Trigger Finger – Repetitive Strain Finger Pain

Mouse and keyboard use can cause finger pain. One common cause of finger pain is called trigger finger. Trigger finger is a swelling of the tendon or tendon sheath in the palm of the hand of the tendons that bend the fingers. This swelling prevents the tendon from gliding smoothly through the sheath and the “pulley” (ligament) which holds the tendon to the bone.

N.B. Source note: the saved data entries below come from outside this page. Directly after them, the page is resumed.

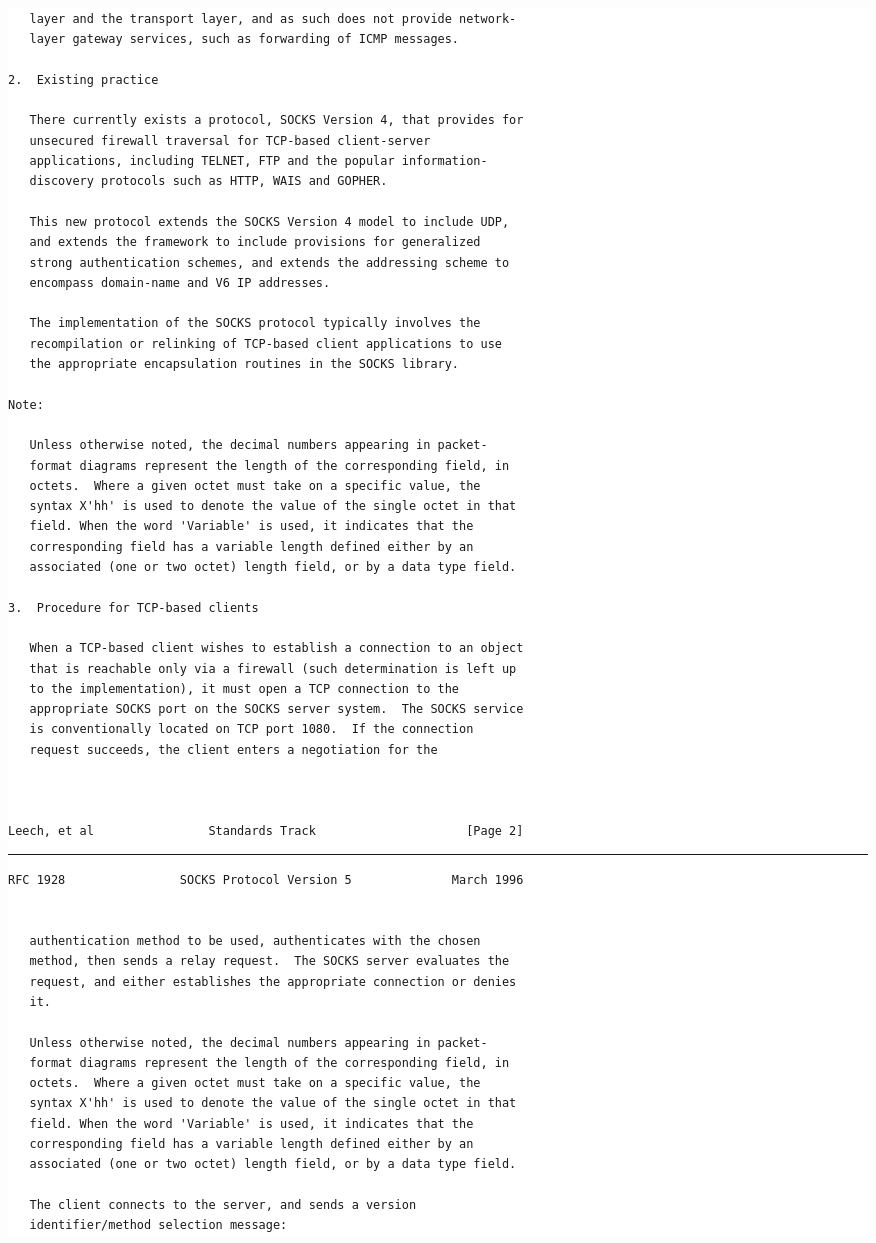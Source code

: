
 ``` newpage
   layer and the transport layer, and as such does not provide network-
   layer gateway services, such as forwarding of ICMP messages.

2.  Existing practice

   There currently exists a protocol, SOCKS Version 4, that provides for
   unsecured firewall traversal for TCP-based client-server
   applications, including TELNET, FTP and the popular information-
   discovery protocols such as HTTP, WAIS and GOPHER.

   This new protocol extends the SOCKS Version 4 model to include UDP,
   and extends the framework to include provisions for generalized
   strong authentication schemes, and extends the addressing scheme to
   encompass domain-name and V6 IP addresses.

   The implementation of the SOCKS protocol typically involves the
   recompilation or relinking of TCP-based client applications to use
   the appropriate encapsulation routines in the SOCKS library.

Note:

   Unless otherwise noted, the decimal numbers appearing in packet-
   format diagrams represent the length of the corresponding field, in
   octets.  Where a given octet must take on a specific value, the
   syntax X'hh' is used to denote the value of the single octet in that
   field. When the word 'Variable' is used, it indicates that the
   corresponding field has a variable length defined either by an
   associated (one or two octet) length field, or by a data type field.

3.  Procedure for TCP-based clients

   When a TCP-based client wishes to establish a connection to an object
   that is reachable only via a firewall (such determination is left up
   to the implementation), it must open a TCP connection to the
   appropriate SOCKS port on the SOCKS server system.  The SOCKS service
   is conventionally located on TCP port 1080.  If the connection
   request succeeds, the client enters a negotiation for the



Leech, et al                Standards Track                     [Page 2]
```

------------------------------------------------------------------------

``` newpage
RFC 1928                SOCKS Protocol Version 5              March 1996


   authentication method to be used, authenticates with the chosen
   method, then sends a relay request.  The SOCKS server evaluates the
   request, and either establishes the appropriate connection or denies
   it.

   Unless otherwise noted, the decimal numbers appearing in packet-
   format diagrams represent the length of the corresponding field, in
   octets.  Where a given octet must take on a specific value, the
   syntax X'hh' is used to denote the value of the single octet in that
   field. When the word 'Variable' is used, it indicates that the
   corresponding field has a variable length defined either by an
   associated (one or two octet) length field, or by a data type field.

   The client connects to the server, and sends a version
   identifier/method selection message:
```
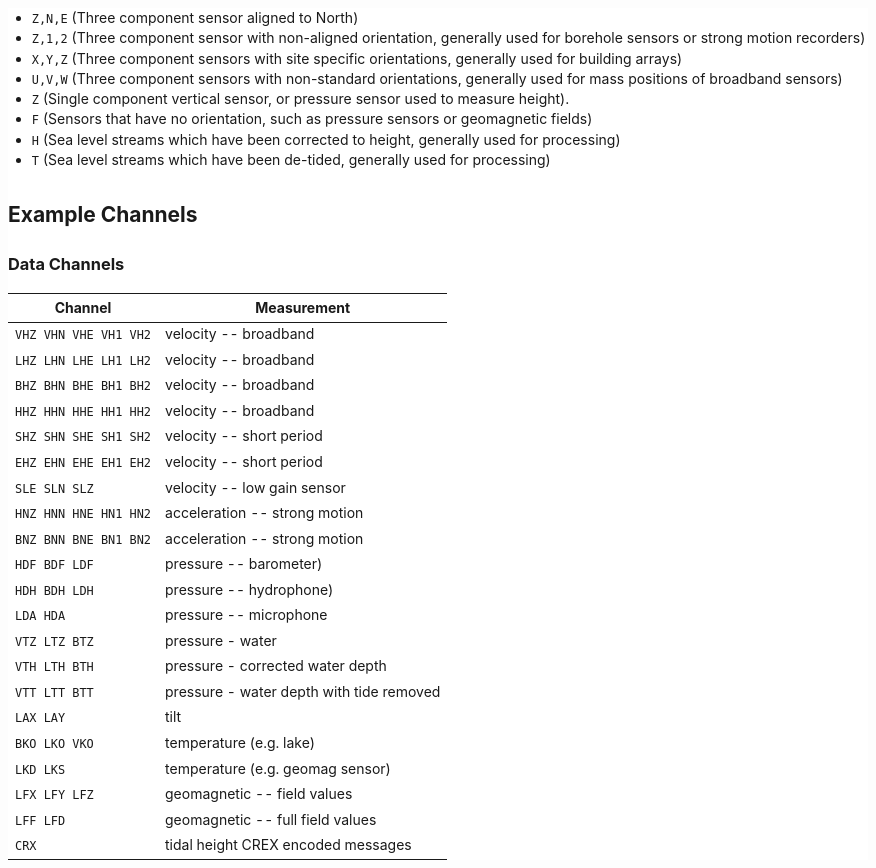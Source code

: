 - `Z,N,E` (Three component sensor aligned to North)
- `Z,1,2` (Three component sensor with non-aligned orientation, generally used for borehole sensors or strong motion recorders)
- `X,Y,Z` (Three component sensors with site specific orientations, generally used for building arrays)
- `U,V,W` (Three component sensors with non-standard orientations, generally used for mass positions of broadband sensors)
- `Z` (Single component vertical sensor, or pressure sensor used to measure height).
- `F` (Sensors that have no orientation, such as pressure sensors or geomagnetic fields)
- `H` (Sea level streams which have been corrected to height, generally used for processing)
- `T` (Sea level streams which have been de-tided, generally used for processing)

## Example Channels

### Data Channels

| Channel               | Measurement
|-----------------------|-------------
| `VHZ VHN VHE VH1 VH2` | velocity -- broadband
| `LHZ LHN LHE LH1 LH2` | velocity -- broadband
| `BHZ BHN BHE BH1 BH2` | velocity -- broadband
| `HHZ HHN HHE HH1 HH2` | velocity -- broadband
| `SHZ SHN SHE SH1 SH2` | velocity -- short period
| `EHZ EHN EHE EH1 EH2` | velocity -- short period
| `SLE SLN SLZ` | velocity -- low gain sensor
| `HNZ HNN HNE HN1 HN2` | acceleration -- strong motion
| `BNZ BNN BNE BN1 BN2` | acceleration -- strong motion
| `HDF BDF LDF` | pressure -- barometer)
| `HDH BDH LDH` | pressure -- hydrophone)
| `LDA HDA` | pressure -- microphone
| `VTZ LTZ BTZ` | pressure - water
| `VTH LTH BTH` | pressure - corrected water depth
| `VTT LTT BTT` | pressure - water depth with tide removed
| `LAX LAY` | tilt
| `BKO LKO VKO` | temperature (e.g. lake)
| `LKD LKS` | temperature (e.g. geomag sensor)
| `LFX LFY LFZ` | geomagnetic -- field values
| `LFF LFD` | geomagnetic -- full field values
| `CRX` | tidal height CREX encoded messages
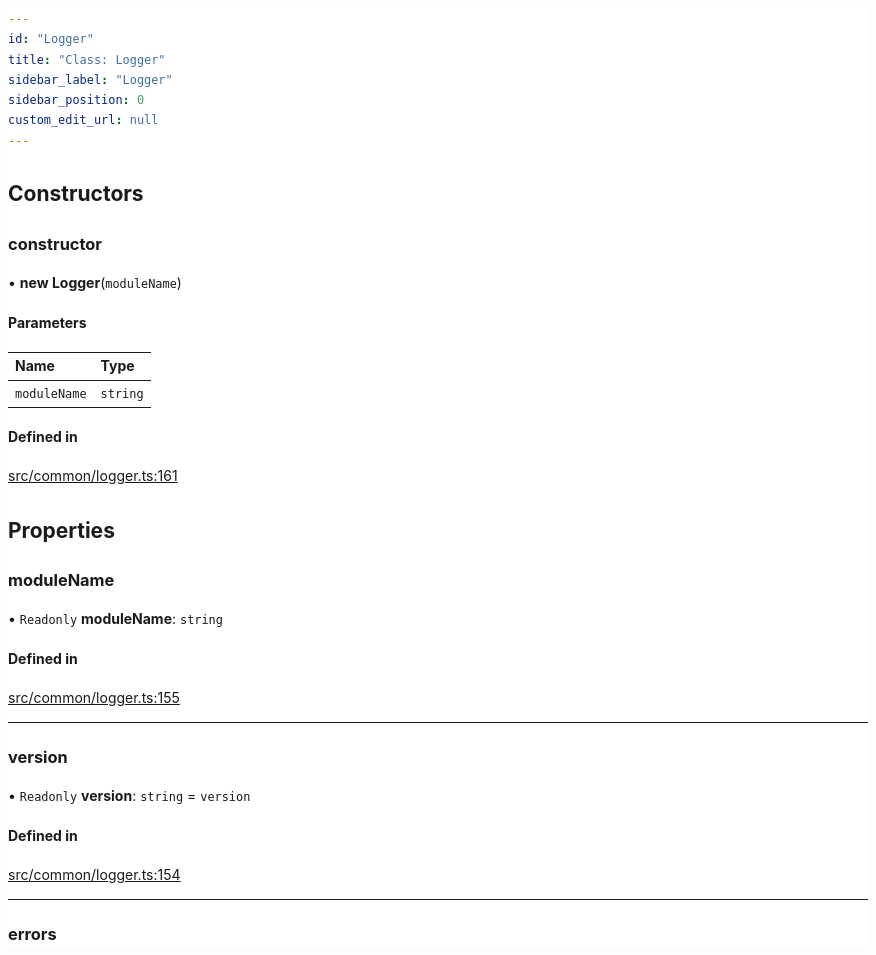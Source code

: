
 ```yaml
---
id: "Logger"
title: "Class: Logger"
sidebar_label: "Logger"
sidebar_position: 0
custom_edit_url: null
---
```


## Constructors

### constructor

• **new Logger**(`moduleName`)

#### Parameters

| Name | Type |
| :------ | :------ |
| `moduleName` | `string` |

#### Defined in

[src/common/logger.ts:161](https://github.com/raydium-io/raydium-sdk/blob/3d95730/src/common/logger.ts#L161)

## Properties

### moduleName

• `Readonly` **moduleName**: `string`

#### Defined in

[src/common/logger.ts:155](https://github.com/raydium-io/raydium-sdk/blob/3d95730/src/common/logger.ts#L155)

___

### version

• `Readonly` **version**: `string` = `version`

#### Defined in

[src/common/logger.ts:154](https://github.com/raydium-io/raydium-sdk/blob/3d95730/src/common/logger.ts#L154)

___

### errors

Trigger finger occurs most frequently in the middle finger and the ring finger, but it can occur in any finger or the thumb.SYMPTOMS

  • A locking, snapping, popping or catching sensation in the finger while making a fist.
  • This “triggering” of the finger can be quite painful at times.
  • The finger may “lock” into a bent position.
  • There will most likely be pain or tenderness in the palm of the hand over the site of the pulley which holds the tendon close to the bone.
  • There may be joint stiffness and pain in the affected finger.

OCCUPATIONAL CAUSES

  • Repetitively gripping or bending and straightening the fingers (e.g. – mouse clicking)
  • Sustained gripping (e.g. – squeezing the mouse forcefully or holding a pen in a “death grip”)
  • Using tools that have handles with sharp or hard edges

ERGONOMICS

  • Avoid repetitive grasping and releasing of objects. Modify the activity if you are unable to avoid it. Look for ergonomic mice or larger barreled pens. Change your typing style so that your fingers are relaxed on the keyboard and mouse.
  • Avoid sustained grasp.
  • Keep the fingers relaxed over the keyboard. Do not plant your wrist down on the wrist rest while typing as this causes excessive and stressful finger movements to reach all the keys. Rather, the wrist should glide over the wrist rest, allowing the fingers to be positioned over the keys in a relaxed manner.
  • Purchase tools with padded, comfortable handles.
  • Handles should have some texture for easier holding. Slippery surfaces require more forceful grasping.
  • Minimize repetition. Periodically rest the hands during repetitive or stressful activity. Stretch frequently during repetitive activity.
  • Slow down!
  • Use the lightest grip possible (on tools, pens, the mouse, the steering wheel, etc.) that still allows you to maintain good control.
  • Use the least amount of force necessary during the activity.
  • Use the appropriate tool for the job.
  • Use ergonomically designed tools if available (modified or padded handles, larger grips with good traction, handles with modified designs).
  • Make sure that tools are in good condition and that cutting edges are sharp (reduces the force needed to use the tool).
  • Alternate work activities so the hands are not performing any one task repetitively for any length of time.